Aynaya bakmaktan korktuğunu, aynaya bakınca anlamıştı. Bu düşünce onu bir an için güldürdü. Sonra hala gülebildiği için kendine kızdı. Birazdan ölecekti, bu dünyada gülünecek bir şeyleri hala bulabiliyor olması saçmalıktı. Aynadan kendisine bakmayı sevmese de “Son kez.” diye teskin etti kendisini. Bakışlarını kendisine bir namlu gibi doğrulttu. 25 yıllık hayatını, kendi gözlerine bakmadan bitirmek istememişti. Vedaları sevmezdi. Bu yüzden de kimseyle vedalaşmamıştı. Ailesinin, arkadaşlarının haberi alınca vereceği tepkileri düşündü. İçsel sıkıntılarını dışarıya yansıtmayı başarabilen biri değildi. Bununla övünmüyordu.

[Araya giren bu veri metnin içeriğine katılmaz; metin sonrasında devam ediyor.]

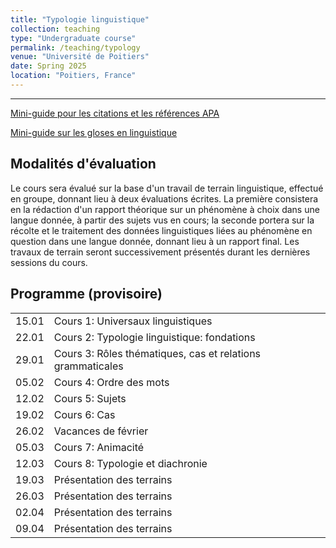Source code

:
 ```yaml
---
title: "Typologie linguistique"
collection: teaching
type: "Undergraduate course"
permalink: /teaching/typology
venue: "Université de Poitiers"
date: Spring 2025
location: "Poitiers, France"
---
```


-----------------------------------------------------------------------------------------------



[Mini-guide pour les citations et les références APA](./ils/supports/APA.pdf)

[Mini-guide sur les gloses en linguistique](./ils/supports/Gloses.pdf)


## Modalités d'évaluation
Le cours sera évalué sur la base d'un travail de terrain linguistique, effectué en groupe, donnant lieu à deux évaluations écrites. La première consistera en la rédaction d'un rapport théorique sur un phénomène à choix dans une langue donnée, à partir des sujets vus en cours; la seconde portera sur la récolte et le traitement des données linguistiques liées au phénomène en question dans une langue donnée, donnant lieu à un rapport final. Les travaux de terrain seront successivement présentés durant les dernières sessions du cours.



## Programme (provisoire)

|   |                  |  |
|---|------------------|--|
| 15.01 | Cours 1: Universaux linguistiques     | |
| 22.01 | Cours 2: Typologie linguistique: fondations | |
| 29.01 | Cours 3: Rôles thématiques, cas et relations grammaticales      | |
| 05.02 | Cours 4: Ordre des mots      | |
| 12.02 | Cours 5: Sujets     | |
| 19.02 | Cours 6: Cas     | |
| 26.02 | Vacances de février     | |
| 05.03 | Cours 7: Animacité | |
| 12.03 | Cours 8: Typologie et diachronie |  |
| 19.03 | Présentation des terrains  |  |
| 26.03 | Présentation des terrains  |  |
| 02.04 | Présentation des terrains  | |
| 09.04 | Présentation des terrains  | |
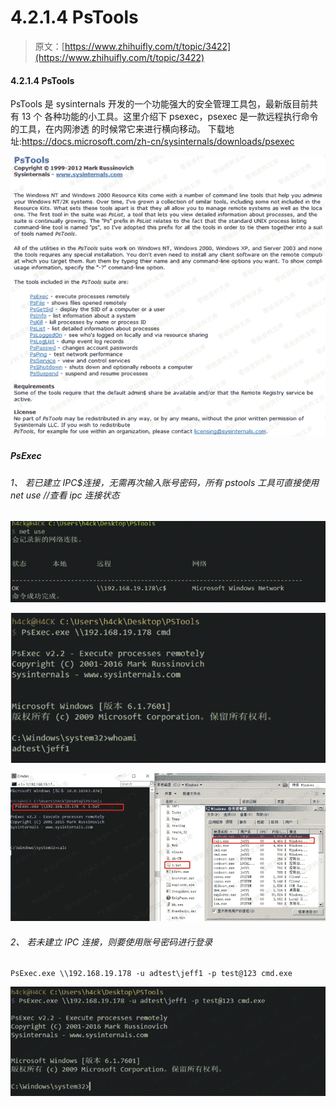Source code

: # 4.2.1.4 PsTools

> 原文：[https://www.zhihuifly.com/t/topic/3422](https://www.zhihuifly.com/t/topic/3422)

#### 4.2.1.4 PsTools

PsTools 是 sysinternals 开发的一个功能强大的安全管理工具包，最新版目前共有 13 个 各种功能的小工具。这里介绍下 psexec，psexec 是一款远程执行命令的工具，在内网渗透 的时候常它来进行横向移动。 下载地址:https://docs.microsoft.com/zh-cn/sysinternals/downloads/psexec

![image](img/b068aabce299afec9246b67acf7924cb.png)

##### PsExec

###### 1、 若已建立 IPC$连接，无需再次输入账号密码，所有 pstools 工具可直接使用 net use //查看 ipc 连接状态

![image](img/1b141e3febfc768e2a841e43148cedbb.png)

![image](img/f2af72959758df6e9f253e15aaf23df2.png)

![image](img/3e858816d6f790e7ca1aec360f9f0cf7.png)

###### 2、 若未建立 IPC 连接，则要使用账号密码进行登录

```
PsExec.exe \\192.168.19.178 -u adtest\jeff1 -p test@123 cmd.exe 
```

![image](img/c83d766b90095908f24f36dc73a668e3.png)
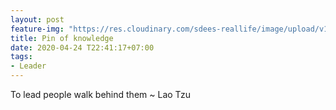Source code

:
 ```yaml
---
layout: post
feature-img: "https://res.cloudinary.com/sdees-reallife/image/upload/v1555658919/sample_feature_img.png"
title: Pin of knowledge
date: 2020-04-24 T22:41:17+07:00
tags:
- Leader
---
```

To lead people walk behind them ~ Lao Tzu

<i class="fa fa-child" style="color:plum"></i>
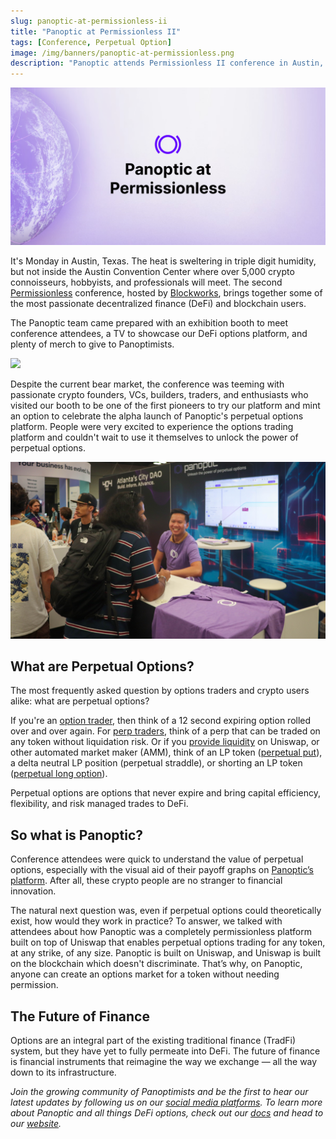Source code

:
 ```yaml
---
slug: panoptic-at-permissionless-ii
title: "Panoptic at Permissionless II"
tags: [Conference, Perpetual Option]
image: /img/banners/panoptic-at-permissionless.png
description: "Panoptic attends Permissionless II conference in Austin, Texas"
---
```


![](./panoptic-at-permissionless.png)

It's Monday in Austin, Texas. The heat is sweltering in triple digit humidity, but not inside the Austin Convention Center where over 5,000 crypto connoisseurs, hobbyists, and professionals will meet. The second [Permissionless](https://twitter.com/Permissionless) conference, hosted by [Blockworks](https://twitter.com/Blockworks_), brings together some of the most passionate decentralized finance (DeFi) and blockchain users.

<!-- truncate -->

The Panoptic team came prepared with an exhibition booth to meet conference attendees, a TV to showcase our DeFi options platform, and plenty of merch to give to Panoptimists.

  

![](./panoptic-at-permissionless_1.png)

  

Despite the current bear market, the conference was teeming with passionate crypto founders, VCs, builders, traders, and enthusiasts who visited our booth to be one of the first pioneers to try our platform and mint an option to celebrate the alpha launch of Panoptic's perpetual options platform. People were very excited to experience the options trading platform and couldn't wait to use it themselves to unlock the power of perpetual options.

![](./Pemissionless-II-Booth.jpg)

  

## What are Perpetual Options?

  

The most frequently asked question by options traders and crypto users alike: what are perpetual options?

  
If you're an [option trader](https://panoptic.xyz/docs/getting-started/options-traders), then think of a 12 second expiring option rolled over and over again. For [perp traders](https://panoptic.xyz/docs/getting-started/perps-traders), think of a perp that can be traded on any token without liquidation risk. Or if you [provide liquidity](https://panoptic.xyz/docs/getting-started/liquidity-providers) on Uniswap, or other automated market maker (AMM), think of an LP token ([perpetual put](https://panoptic.xyz/docs/panoptic-protocol/design)), a delta neutral LP position (perpetual straddle), or shorting an LP token ([perpetual long option](https://panoptic.xyz/research/essential-options-strategies-to-know#1-put-%EF%B8%8F)).
  

Perpetual options are options that never expire and bring capital efficiency, flexibility, and risk managed trades to DeFi.

  

## So what is Panoptic?

  

Conference attendees were quick to understand the value of perpetual options, especially with the visual aid of their payoff graphs on [Panoptic’s platform](https://panoptic.xyz/blog/demoing-panoptic-defi-options-protocol). After all, these crypto people are no stranger to financial innovation.

  

The natural next question was, even if perpetual options could theoretically exist, how would they work in practice? To answer, we talked with attendees about how Panoptic was a completely permissionless platform built on top of Uniswap that enables perpetual options trading for any token, at any strike, of any size. Panoptic is built on Uniswap, and Uniswap is built on the blockchain which doesn't discriminate. That’s why, on Panoptic, anyone can create an options market for a token without needing permission.

  

## The Future of Finance

  

Options are an integral part of the existing traditional finance (TradFi) system, but they have yet to fully permeate into DeFi. The future of finance is financial instruments that reimagine the way we exchange — all the way down to its infrastructure.

  

*Join the growing community of Panoptimists and be the first to hear our latest updates by following us on our [social media platforms](https://links.panoptic.xyz/all). To learn more about Panoptic and all things DeFi options, check out our [docs](https://panoptic.xyz/docs/intro) and head to our [website](https://panoptic.xyz/).*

Kendisine çok büyük zararlar verdiğini bilirken övünmesi de anlamsızdı. Ailesinin ve diğer sevdiği insanların çok şaşıracaklarına emindi. Hepsinin çok üzüleceğine de. Kimseyi üzmemek için yaşadığı şu hayatın sonu, birilerini mutlaka üzecekti. Zaten bu düşünce yüzünden aldığı kararı aylardır erteliyordu. “Bu gece bitecek.” dedi, aynadan kendisine bakmayı sürdürürken. Bu gece bitecekti, çünkü bu gece farklıydı. Bu gece Ankara’ya yılın ilk karı yağıyor, şehri beyaza bürüyordu. Genç adam nasıl öleceğini aylardır düşünüyordu. İntihar etmenin tek güzel tarafı buydu ona göre. Nasıl öleceğine; nerede, hangi havada, ne zaman, kiminle öleceğine karar verebilmek... “Büyük lüks.” diye düşünmüştü bu düşünce kapısını ilk çaldığında. Aynadan gözlerine bakmaya devam ederken artık zamanın geldiğini biliyordu. Saat 23.23’tü. 00.00 olduğunda çıktığı sandalyeye tekmeyi atmalı, tek kişilik bu sıkıcı tiyatro oyununun son perdesi kapanmalı, seyirciler yataklarında huzurlu bir uykuya dalmış olmalıydı. O, son nefesini vermiş olmalıydı. Dünyaya “Hoşça kal” derken bambaşka dünyalara “Merhaba” demeliydi. Şimdi, kendisiyle vedalaşma vaktiydi.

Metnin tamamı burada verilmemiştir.